Andiamo con ordine. La trama, in una prima superficiale lettura, ricorda quella del più famoso “Tokyo Magnitude 8.0”: Tokyo viene rasa al suolo da un fortissimo terremoto. A questa tragedia, se ne aggiungono a poco a poco altre, tra cui tsunami ed eruzione del monte Fuji, portando al collasso l’intero Giappone. Protagonista di questo dramma è la famiglia Muto che, al momento della prima scossa, si trova separata, e farà di tutto per riunirsi e affrontare insieme ciò che li attende.

Sarà difficile per me dire cos’ha di buono e di meno buono questa brevissima serie, perché spesso quelli che partono come punti di forza si rivelano - andando avanti - proprio degli errori madornali.
In primis il rapporto con la morte. La morte in “Japan Sinks: 2020” non viene minimamente risparmiata, viene mostrata in tutta la sua meschinità e ferocia. È improvvisa ed è inaccettabile, e nelle prime puntate questo elemento funziona anche piuttosto bene, attraverso le espressioni esterrefatte dei protagonisti, o dei sensi di colpa che li affliggono quando non possono salvare amici e sconosciuti. Tuttavia, come dicevo, andando avanti con le puntate, questo particolare diventa da un lato fastidioso, e dall’altro mal gestito. Infatti - evitando spoiler - alcune morti importanti all’interno della serie sono totalmente prive di pathos e di conseguenze emotive, anche negli episodi immediatamente successivi. Considerate le sfumature drammatiche con cui vengono spesso descritte, è inaccettabile vedere i protagonisti, o chi altro, non avere reazioni eclatanti, o a lungo raggio. Dall’altro lato, inoltre, c’è il problema che la violenza messa in scena diventi talmente presente, che lo spettatore non può più avere un minimo di suspense, sa che in ogni episodio accadrà qualcosa a qualcuno, che sia la morte o una semplice mutilazione. Questo crea una desensibilizzazione dello spettatore che viene assuefatto alla brutalità messa in scena, piuttosto che all’imprevedibilità della morte, come poteva essere per il sopracitato “Tokyo Magnitude 8.0”.

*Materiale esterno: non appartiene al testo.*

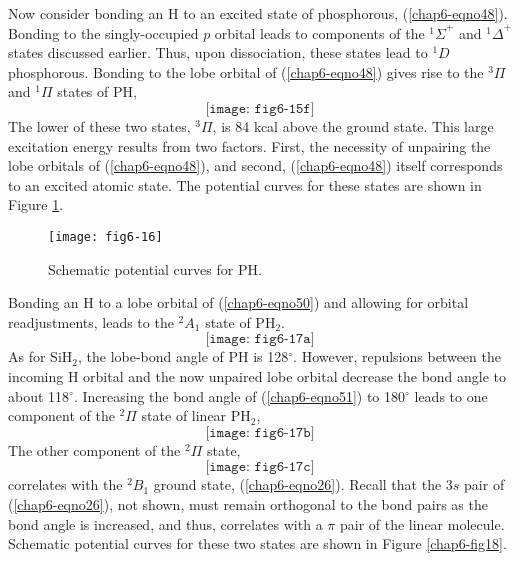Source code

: Now consider bonding an H to an excited state of phosphorous,
(\ref{chap6-eqno48}).  Bonding to the singly-occupied $p$ orbital
leads to components of the ${^1\Sigma}^+$ and ${^1\Delta}^+$ states
discussed earlier.  Thus, upon dissociation, these states lead to
${^1D}$ phosphorous. Bonding to the lobe orbital of
(\ref{chap6-eqno48}) gives rise to the ${^3\Pi}$ and ${^1\Pi}$ states
of PH,
\begin{equation}
\texttt{[image: fig6-15f]}
\end{equation}
The lower of these two states, ${^3\Pi}$, is 84 kcal above the ground
state.  This large excitation energy results from two factors.  First,
the necessity of unpairing the lobe orbitals of (\ref{chap6-eqno48}),
and second, (\ref{chap6-eqno48}) itself corresponds to an excited
atomic state.  The potential curves for these states are shown in
Figure \ref{chap6-fig17}.

\begin{figure}
\begin{center}
\texttt{[image: fig6-16]}
\end{center}
\caption{Schematic potential curves for PH.}
\label{chap6-fig17}
\end{figure}

Bonding an H to a lobe orbital of (\ref{chap6-eqno50}) and allowing
for orbital readjustments, leads to the ${^2A}_1$ state of PH$_2$.
\begin{equation}
\texttt{[image: fig6-17a]}
\label{chap6-eqno51}
\end{equation}
As for SiH$_2$, the lobe-bond angle of PH is 128$^{\circ}$.  However,
repulsions between the incoming H orbital and the now unpaired lobe
orbital decrease the bond angle to about 118$^{\circ}$.  Increasing
the bond angle of (\ref{chap6-eqno51}) to 180$^{\circ}$ leads to one
component of the ${^2\Pi}$ state of linear PH$_2$,
\begin{equation}
\texttt{[image: fig6-17b]}
\end{equation}
The other component of the  ${^2\Pi}$ state,
\begin{equation}
\texttt{[image: fig6-17c]}
\end{equation}
correlates with the ${^2B}_1$ ground state,
(\ref{chap6-eqno26}). Recall that the $3s$ pair of
(\ref{chap6-eqno26}), not shown, must remain orthogonal to the bond
pairs as the bond angle is increased, and thus, correlates with a
$\pi$ pair of the linear molecule.  Schematic potential curves for
these two states are shown in Figure \ref{chap6-fig18}.

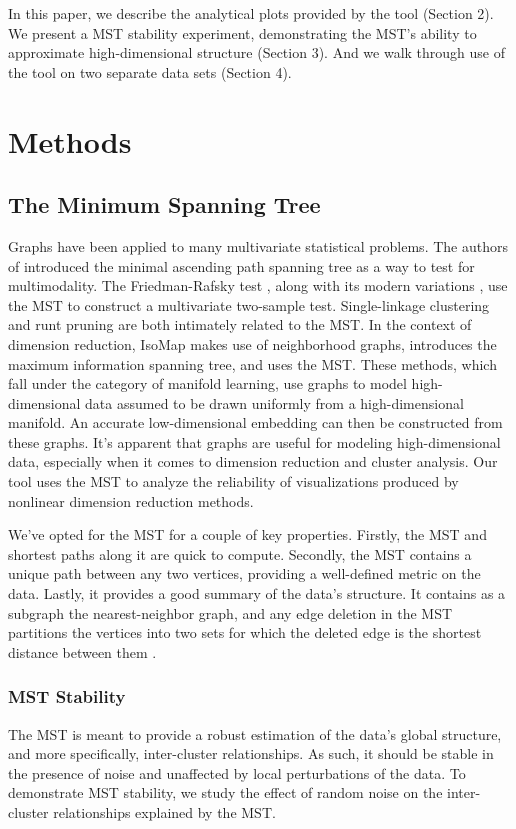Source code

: \documentclass{article}
\begin{document}
{In this paper, we describe the analytical plots provided by the tool (Section 2). We present a MST stability experiment, demonstrating the MST's ability to approximate high-dimensional structure (Section 3). And we walk through use of the tool on two separate data sets (Section 4).
\section{Methods}

\subsection{The Minimum Spanning Tree}
Graphs have been applied to many multivariate statistical problems. The authors of \cite{MAP_test} introduced the minimal ascending path spanning tree as a way to test for multimodality. The Friedman-Rafsky test \cite{Friedman-Rafsky_test}, along with its modern variations \cite{Friedman-Rafsky1, Friedman-Rafsky2, Friedman-Rafsky3}, use the MST to construct a multivariate two-sample test. Single-linkage clustering \cite{single-linkage} and runt pruning \cite{runt_pruning} are both intimately related to the MST. In the context of dimension reduction, IsoMap \cite{IsoMap} makes use of neighborhood graphs, \cite{MIST_example} introduces the maximum information spanning tree, and \cite{MST_example} uses the MST. These methods, which fall under the category of manifold learning, use graphs to model high-dimensional data assumed to be drawn uniformly from a high-dimensional manifold. An accurate low-dimensional embedding can then be constructed from these graphs. It's apparent that graphs are useful for modeling high-dimensional data, especially when it comes to dimension reduction and cluster analysis. Our tool uses the MST to analyze the reliability of visualizations produced by nonlinear dimension reduction methods.

We've opted for the MST for a couple of key properties. Firstly, the MST and shortest paths along it are quick to compute. Secondly, the MST contains a unique path between any two vertices, providing a well-defined metric on the data. Lastly, it provides a good summary of the data's structure. It contains as a subgraph the nearest-neighbor graph, and any edge deletion in the MST partitions the vertices into two sets for which the deleted edge is the shortest distance between them \cite{Friedman-Rafsky_test}.

\subsubsection{MST Stability}
The MST is meant to provide a robust estimation of the data's global structure, and more specifically, inter-cluster relationships. As such, it should be stable in the presence of noise and unaffected by local perturbations of the data. To demonstrate MST stability, we study the effect of random noise on the inter-cluster relationships explained by the MST.

}
\end{document}
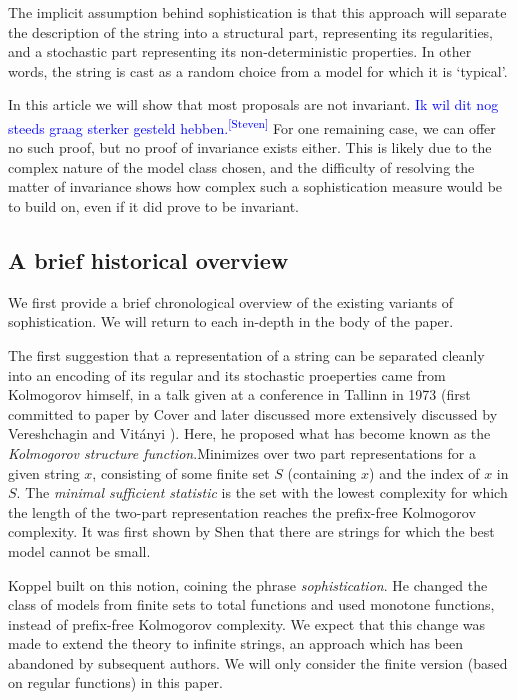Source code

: \documentclass{style/llncs}
\newcommand{\sdr}[1]{\textcolor{blue}{\small #1\textsuperscript{[Steven]} }}
\begin{document}
The implicit assumption behind sophistication is that this approach will separate the description of the string into a structural part, representing its regularities, and a stochastic part representing its non-deterministic properties. In other words, the string is cast as a random choice from a model for which it is `typical'.  

In this article we will show that most proposals are not invariant. \sdr{Ik wil dit nog steeds graag sterker gesteld hebben.} For one remaining case, we can offer no such proof, but no proof of invariance exists either. This is likely due to the complex nature of the model class chosen, and the difficulty of resolving the matter of invariance shows how complex such a sophistication measure would be to build on, even if it did prove to be invariant.

\subsection{A brief historical overview}

We first provide a brief chronological overview of the existing variants of sophistication. We will return to each in-depth in the body of the paper. 

The first suggestion that a representation of a string can be separated cleanly into an encoding of its regular and its stochastic proeperties came from Kolmogorov himself, in a talk given at a conference in Tallinn in 1973 (first committed to paper by Cover \cite{cover1985kolmogorov} and later discussed more extensively discussed by Vereshchagin and Vit\'anyi \cite{vereshchagin2004kolmogorov}). Here, he proposed what has become known as the \emph{Kolmogorov structure function}.Minimizes over two part representations for a given string $x$, consisting of some finite set $S$ (containing $x$) and the index of $x$ in $S$. The \emph{minimal sufficient statistic} is the set with the lowest complexity for which the length of the two-part representation reaches the prefix-free Kolmogorov complexity. It was first shown by Shen \cite{shen1983concept} that there are strings for which the best model cannot be small.

Koppel \cite{koppelSoph1988,koppel1991almost} built on this notion, coining the phrase \emph{sophistication}. He changed the class of models from finite sets to total functions and used monotone functions, instead of prefix-free Kolmogorov complexity. We expect that this change was made to extend the theory to infinite strings, an approach which has been abandoned by subsequent authors. We will only consider the finite version (based on regular functions) in this paper.
\end{document}
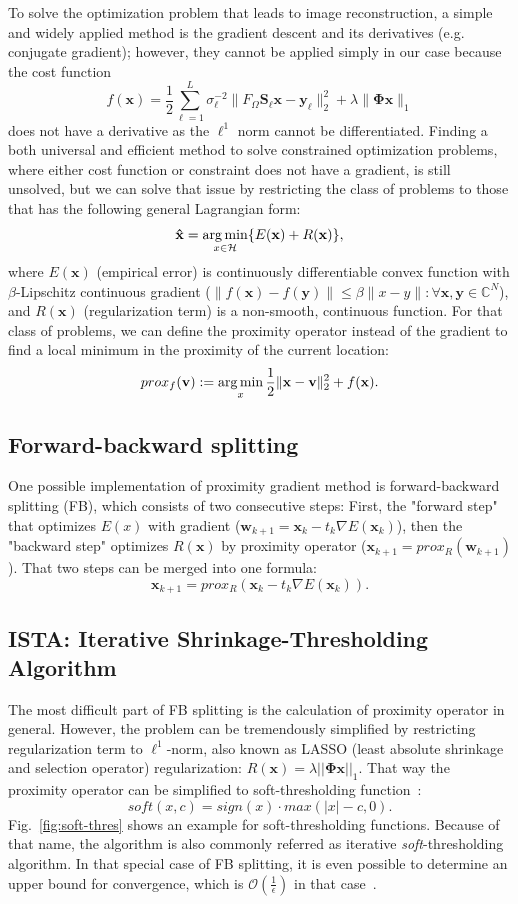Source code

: To solve the optimization problem that leads to image reconstruction, a simple and widely applied method is the gradient descent and its derivatives (e.g. conjugate gradient); however, they cannot be applied simply in our case because the cost function
$$f(\mathbf{x}) = \frac{1}{2} \sum_{\ell = 1}^L \sigma_\ell^{-2} \|F_\Omega \mathbf{S}_\ell \mathbf{x} - \mathbf{y}_\ell \|_2^2 + \lambda \|\mathbf{\Phi x} \|_1$$
does not have a derivative as the $\ell^1$ norm cannot be differentiated.
Finding a both universal and efficient method to solve constrained optimization problems, where either cost function or constraint does not have a gradient, is still unsolved, but we can solve that issue by restricting the class of problems to those that has the following general Lagrangian form:
$$\mathbf{\hat{x}} = \operatorname*{arg\,min}_{x \in \mathcal{H}} \{E(\mathbf{x}) + R(\mathbf{x})\},$$
where $E(\mathbf{x})$ (empirical error) is continuously differentiable convex function with $\beta$-Lipschitz continuous gradient ($\|f(\mathbf{x}) - f(\mathbf{y})\| \leq \beta \|x - y\| : \forall \mathbf{x}, \mathbf{y} \in \mathbb{C}^N$), and $R(\mathbf{x})$ (regularization term) is a non-smooth, continuous function. For that class of problems, we can define the proximity operator instead of the gradient to find a local minimum in the proximity of the current location:
$$prox_f(\mathbf{v}) := \operatorname*{arg\,min}_x \frac{1}{2} \|\mathbf{x} - \mathbf{v} \|_2^2 + f(\mathbf{x}).$$

\subsection{Forward-backward splitting}
One possible implementation of proximity gradient method is forward-backward splitting (FB), which consists of two consecutive steps: First, the "forward step" that optimizes $E(x)$ with gradient ($\mathbf{w}_{k+1} = \mathbf{x}_k - t_k \nabla E(\mathbf{x}_k)$), then the "backward step" optimizes $R(\mathbf{x})$ by proximity operator ($\mathbf{x}_{k+1} = prox_R(\mathbf{w}_{k+1})$). That two steps can be merged into one formula:
$$\mathbf{x}_{k+1} = prox_R(\mathbf{x}_k - t_k \nabla E(\mathbf{x}_k)).$$

\subsection{ISTA: Iterative Shrinkage-Thresholding Algorithm}
The most difficult part of FB splitting is the calculation of proximity operator in general. However, the problem can be tremendously simplified by restricting regularization term to $\ell^1$-norm, also known as LASSO (least absolute shrinkage and selection operator) regularization: $R(\mathbf{x}) = \lambda ||\mathbf{\Phi x} ||_1$. That way the proximity operator can be simplified to soft-thresholding function~\cite{combettes_wajs_2005}:
$$soft(x,c) = sign(x) \cdot max(|x| - c, 0).$$
Fig.~\ref{fig:soft-thres} shows an example for soft-thresholding functions. Because of that name, the algorithm is also commonly referred as iterative \textit{soft}-thresholding algorithm. In that special case of FB splitting, it is even possible to determine an upper bound for convergence, which is $\mathcal{O}(\frac{1}{\epsilon})$ in that case~\cite{FISTA}.

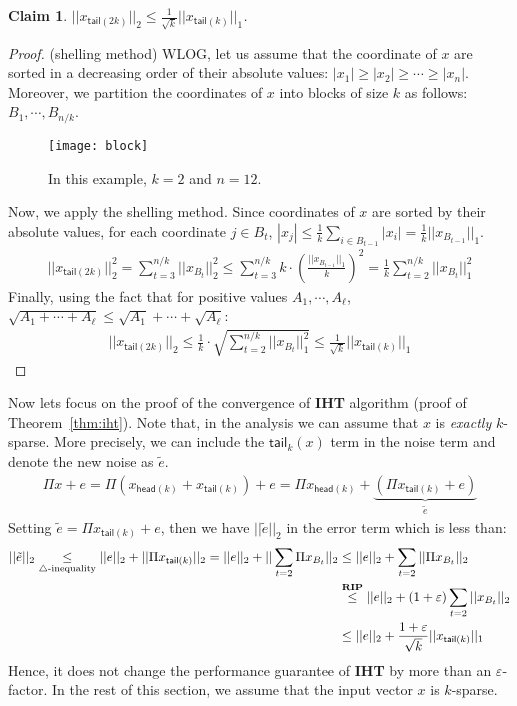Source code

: \documentclass[11pt]{article}
\newcommand{\eps}{\varepsilon}
\newtheorem{claim}[theorem]{Claim}
\def\tail{\mathsf{tail}}
\def\head{\mathsf{head}}
\begin{document}
\begin{claim}\label{cl:l2-l1}
$||x_{\tail(2k)}||_2 \leq \frac{1}{\sqrt{k}} ||x_{\tail(k)}||_1$.
\end{claim}
\begin{proof}(shelling method)
WLOG, let us assume that the coordinate of $x$ are sorted in a decreasing order of their absolute values: $|x_1| \geq |x_2|\geq \cdots \geq |x_{n}|$. Moreover, we partition the coordinates of $x$ into blocks of size $k$ as follows: $B_1 ,\cdots, B_{n/k}$.
\begin{figure}[H]
\centering
\texttt{[image: block]}\label{fig:block}
\caption{In this example, $k=2$ and $n=12$.}
\end{figure}
Now, we apply the shelling method. Since coordinates of $x$ are sorted by their absolute values, for each coordinate $j \in B_t$, $|x_{j}| \leq \frac{1}{k}\sum_{i\in B_{t-1}} |x_i| = \frac{1}{k}||x_{B_{t-1}}||_1$. 
\begin{align*}
||x_{\tail(2k)}||_2^2 = \sum_{t=3}^{n/k} ||x_{B_t}||_2^2 \leq \sum_{t=3}^{n/k} k \cdot (\frac{||x_{B_{t-1}}||_1}{k})^2 =\frac{1}{k}\sum_{t=2}^{n/k} ||x_{B_t}||_1^2
\end{align*} 
Finally, using the fact that for positive values $A_1,\cdots, A_\ell$, $\sqrt{A_1+\cdots+A_{\ell}} \leq \sqrt{A_1} + \cdots + \sqrt{A_\ell}$:
\begin{align*}
||x_{\tail(2k)}||_2 \leq \frac{1}{k}\cdot \sqrt{\sum_{t=2}^{n/k} ||x_{B_{t}}||_1^2} \leq \frac{1}{\sqrt{k}}||x_{\tail(k)}||_1
\end{align*}
\end{proof}

Now lets focus on the proof of the convergence of {\bf IHT} algorithm (proof of Theorem~\ref{thm:iht}). Note that, in the analysis we can assume that $x$ is {\em exactly} $k$-sparse. More precisely, we can include the $\tail_{k}(x)$ term in the noise term and denote the new noise as $\tilde{e}$.
\begin{align}
\Pi x + e = \Pi(x_{\head(k)} + x_{\tail(k)}) + e = \Pi x_{\head(k)} + \underbrace{(\Pi x_{\tail(k)} + e)}_{\tilde{e}}
\end{align}
Setting $\tilde{e} = \Pi x_{\tail(k)} + e$, then we have $||\tilde{e}||_2$ in the error term which is less than:
\begin{align*}
||\tilde{e}||_2 \underset{\triangle\text{-inequality}}{\leq} ||e||_2 + ||\Pi x_{\tail(k)}||_2 = ||e||_2 + ||\sum_{t=2} \Pi x_{B_t}||_2 &\leq ||e||_2 + \sum_{t=2} ||\Pi x_{B_t}||_2\\ 
&\overset{{\bf RIP}}{\leq} ||e||_2 + (1+\varepsilon) \sum_{t=2} ||x_{B_t}||_2\\ 
&\leq ||e||_2 + \frac{1+\eps}{\sqrt{k}} ||x_{\tail(k)}||_1 
\end{align*}
Hence, it does not change the performance guarantee of {\bf IHT} by more than an $\varepsilon$-factor.  In the rest of this section, we assume that the input vector $x$ is $k$-sparse.
\end{document}

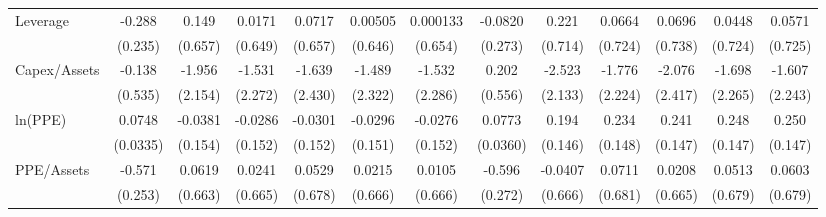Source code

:{\begin{tabular}{l*{12}{c}}
Leverage            &      -0.288         &       0.149         &      0.0171         &      0.0717         &     0.00505         &    0.000133         &     -0.0820         &       0.221         &      0.0664         &      0.0696         &      0.0448         &      0.0571         \\
                    &     (0.235)         &     (0.657)         &     (0.649)         &     (0.657)         &     (0.646)         &     (0.654)         &     (0.273)         &     (0.714)         &     (0.724)         &     (0.738)         &     (0.724)         &     (0.725)         \\
Capex/Assets        &      -0.138         &      -1.956         &      -1.531         &      -1.639         &      -1.489         &      -1.532         &       0.202         &      -2.523         &      -1.776         &      -2.076         &      -1.698         &      -1.607         \\
                    &     (0.535)         &     (2.154)         &     (2.272)         &     (2.430)         &     (2.322)         &     (2.286)         &     (0.556)         &     (2.133)         &     (2.224)         &     (2.417)         &     (2.265)         &     (2.243)         \\
ln(PPE)             &      0.0748\sym{**} &     -0.0381         &     -0.0286         &     -0.0301         &     -0.0296         &     -0.0276         &      0.0773\sym{**} &       0.194         &       0.234         &       0.241         &       0.248\sym{*}  &       0.250\sym{*}  \\
                    &    (0.0335)         &     (0.154)         &     (0.152)         &     (0.152)         &     (0.151)         &     (0.152)         &    (0.0360)         &     (0.146)         &     (0.148)         &     (0.147)         &     (0.147)         &     (0.147)         \\
PPE/Assets          &      -0.571\sym{**} &      0.0619         &      0.0241         &      0.0529         &      0.0215         &      0.0105         &      -0.596\sym{**} &     -0.0407         &      0.0711         &      0.0208         &      0.0513         &      0.0603         \\
                    &     (0.253)         &     (0.663)         &     (0.665)         &     (0.678)         &     (0.666)         &     (0.666)         &     (0.272)         &     (0.666)         &     (0.681)         &     (0.665)         &     (0.679)         &     (0.679)         \\

\end{tabular}}
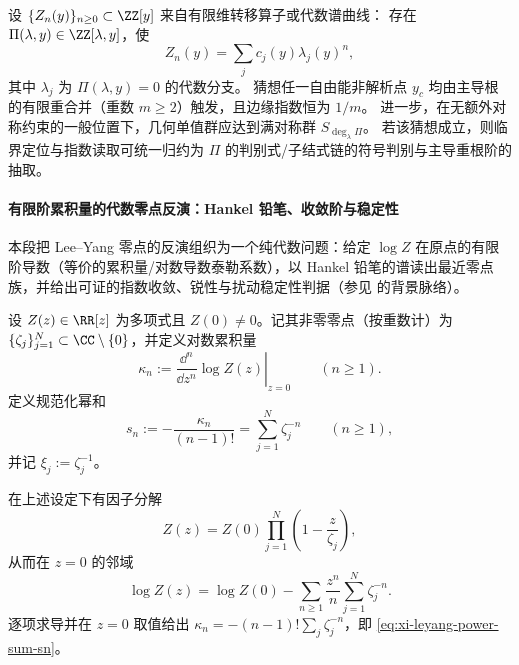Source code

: \begin{conjecture}\label{conj:xi-terminal-algebraic-spectrum-integer-puiseux-principle}
设 \(\{Z_n(y)\}_{n\ge0}\subset\ZZ[y]\) 来自有限维转移算子或代数谱曲线：
存在 \(\Pi(\lambda,y)\in\ZZ[\lambda,y]\)，使
\[
Z_n(y)=\sum_j c_j(y)\lambda_j(y)^n,
\]
其中 \(\lambda_j\) 为 \(\Pi(\lambda,y)=0\) 的代数分支。
猜想任一自由能非解析点 \(y_c\) 均由主导根的有限重合并（重数 \(m\ge2\)）触发，且边缘指数恒为 \(1/m\)。
进一步，在无额外对称约束的一般位置下，几何单值群应达到满对称群 \(S_{\deg_\lambda\Pi}\)。
若该猜想成立，则临界定位与指数读取可统一归约为 \(\Pi\) 的判别式/子结式链的符号判别与主导重根阶的抽取。
\end{conjecture}





\paragraph{有限阶累积量的代数零点反演：Hankel 铅笔、收敛阶与稳定性}
本段把 Lee--Yang 零点的反演组织为一个纯代数问题：给定 \(\log Z\) 在原点的有限阶导数（等价的累积量/对数导数泰勒系数），以 Hankel 铅笔的谱读出最近零点族，并给出可证的指数收敛、锐性与扰动稳定性判据（参见 \cite{LeeYang1952LatticeGasIsing,FlindtGarrahan2013Trajectory} 的背景脉络）。

\begin{definition}[对数累积量与规范化幂和]\label{def:xi-leyang-cumulant-power-sums}
设 \(Z(z)\in\RR[z]\) 为多项式且 \(Z(0)\neq 0\)。记其非零零点（按重数计）为 \(\{\zeta_j\}_{j=1}^N\subset\CC\setminus\{0\}\)，并定义对数累积量
\[
\kappa_n:=\left.\frac{\dd^n}{\dd z^n}\log Z(z)\right|_{z=0}\qquad(n\ge 1).
\]
定义规范化幂和
\begin{equation}\label{eq:xi-leyang-power-sum-sn}
s_n:=-\frac{\kappa_n}{(n-1)!}=\sum_{j=1}^N \zeta_j^{-n}\qquad(n\ge 1),
\end{equation}
并记 \(\xi_j:=\zeta_j^{-1}\)。
\end{definition}

\begin{remark}[零点--累积量幂和恒等式]\label{rem:xi-leyang-zero-cumulant-identity}
在上述设定下有因子分解
\[
Z(z)=Z(0)\prod_{j=1}^N\left(1-\frac{z}{\zeta_j}\right),
\]
从而在 \(z=0\) 的邻域
\[
\log Z(z)=\log Z(0)-\sum_{n\ge 1}\frac{z^n}{n}\sum_{j=1}^N\zeta_j^{-n}.
\]
逐项求导并在 \(z=0\) 取值给出
\(
\kappa_n=-(n-1)!\sum_j\zeta_j^{-n}
\)，即 \eqref{eq:xi-leyang-power-sum-sn}。
\end{remark}

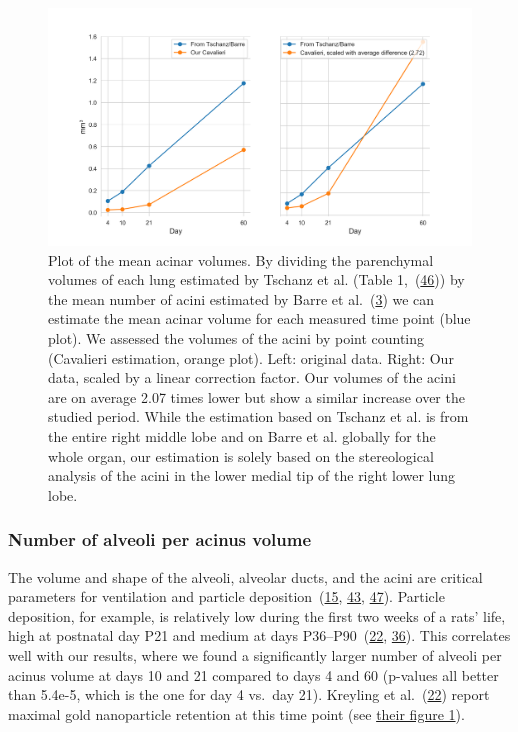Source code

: \documentclass[
  american,
]{article}
\begin{document}
\begin{figure}
\hypertarget{fig:06}{%
\centering
\includegraphics{images/fig06.png}
\caption{Plot of the mean acinar volumes.
By dividing the parenchymal volumes of each lung estimated by Tschanz et al.
(Table 1,~(\protect\hyperlink{ref-wnl86DEM}{46})) by the mean number of acini estimated by Barre et al.~(\protect\hyperlink{ref-uFNlWogb}{3}) we can estimate the mean acinar volume for each measured time point (blue plot).
We assessed the volumes of the acini by point counting (Cavalieri estimation, orange plot).
Left: original data.
Right: Our data, scaled by a linear correction factor.
Our volumes of the acini are on average 2.07 times lower but show a similar increase over the studied period.
While the estimation based on Tschanz et al.
is from the entire right middle lobe and on Barre et al.
globally for the whole organ, our estimation is solely based on the stereological analysis of the acini in the lower medial tip of the right lower lung lobe.}\label{fig:06}
}
\end{figure}

\hypertarget{number-of-alveoli-per-acinus-volume}{%
\subsubsection{Number of alveoli per acinus volume}\label{number-of-alveoli-per-acinus-volume}}

The volume and shape of the alveoli, alveolar ducts, and the acini are critical parameters for ventilation and particle deposition~(\protect\hyperlink{ref-1HOyVjqpM}{15}, \protect\hyperlink{ref-eioib1TQ}{43}, \protect\hyperlink{ref-OT4s1CSX}{47}).
Particle deposition, for example, is relatively low during the first two weeks of a rats' life, high at postnatal day P21 and medium at days P36--P90~(\protect\hyperlink{ref-18DcNLAv6}{22}, \protect\hyperlink{ref-yHHhvOtP}{36}).
This correlates well with our results, where we found a significantly larger number of alveoli per acinus volume at days 10 and 21 compared to days 4 and 60 (p-values all better than 5.4e-5, which is the one for day 4 vs.~day 21).
Kreyling et al.~(\protect\hyperlink{ref-18DcNLAv6}{22}) report maximal gold nanoparticle retention at this time point (see \href{https://pubs.acs.org/doi/10.1021/acsnano.8b01826\#fig1}{their figure 1}).
\end{document}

Quanto al resto, ho apprezzato come la serie tenti di affrontare altre tematiche di un certo rilievo, tuttavia non approfondendole come avrei voluto: il sospetto e l’ostracismo del prossimo; la discriminazione razziale (in un episodio, in particolare, questa tematica poteva creare una sotto-trama decisamente interessante), fino ad arrivare a quella che ho preferito, le fake news e la disinformazione. Tema, quest’ultimo, attualissimo, in un panorama che vede migliaia di informazioni diverse, alcune attendibili e altre meno, venir usate dalle persone che non hanno la capacità di distinguere le notizie vere da quelle false.

Il finale - sempre senza spoiler - (ma anche diverse scene a metà serie) è un inno al Giappone e alla sua capacità di rialzarsi e non demordere, anche nelle situazioni difficili (simboleggiato un po’ dalla protagonista Ayumu, durante le Olimpiadi), il che ricorda un po’ quei finali buonisti e basati sul sentimentalismo che tanto spesso vengono criticati nei film americani.

In sostanza, la serie non mi è piaciuta, nonostante un inizio promettente e un finale che, per quanto fastidiosamente buonista e “feeloso”, riesce nel suo intento di commuovere almeno un minimo lo spettatore.